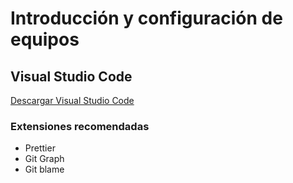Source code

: # Introducción y configuración de equipos

## Visual Studio Code

[Descargar Visual Studio Code](https://code.visualstudio.com/)

### Extensiones recomendadas

-   Prettier
-   Git Graph
-   Git blame
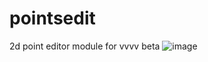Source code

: # pointsedit
2d point editor module for vvvv beta
![image](https://user-images.githubusercontent.com/3083945/180346034-875d05cf-9caf-47f8-a215-459e36ab7ca2.png)
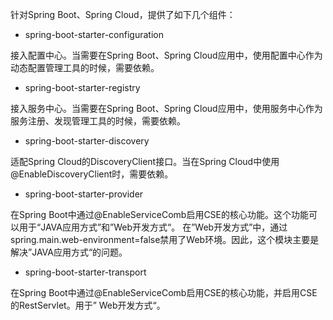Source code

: 针对Spring Boot、Spring Cloud，提供了如下几个组件：

* spring-boot-starter-configuration

接入配置中心。当需要在Spring Boot、Spring Cloud应用中，使用配置中心作为动态配置管理工具的时候，需要依赖。



* spring-boot-starter-registry

接入服务中心。当需要在Spring Boot、Spring Cloud应用中，使用服务中心作为服务注册、发现管理工具的时候，需要依赖。



* spring-boot-starter-discovery

适配Spring Cloud的DiscoveryClient接口。当在Spring Cloud中使用@EnableDiscoveryClient时，需要依赖。



* spring-boot-starter-provider

在Spring Boot中通过@EnableServiceComb启用CSE的核心功能。这个功能可以用于“JAVA应用方式”和”Web开发方式“。 在”Web开发方式”中，通过spring.main.web-environment=false禁用了Web环境。因此，这个模块主要是解决”JAVA应用方式“的问题。



* spring-boot-starter-transport

在Spring Boot中通过@EnableServiceComb启用CSE的核心功能，并启用CSE的RestServlet。用于” Web开发方式“。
--- --- ---
Description of the task ->
For this exercise, set down the lines in the entries above from the one with "## Visual Studio Code" through the one with "2d point editor module for vvvv beta" exactly as written, without any pictures.

Answer box ->
## Visual Studio Code

[Descargar Visual Studio Code](https://code.visualstudio.com/)

### Extensiones recomendadas

-   Prettier
-   Git Graph
-   Git blame
Source code

: # pointsedit
2d point editor module for vvvv beta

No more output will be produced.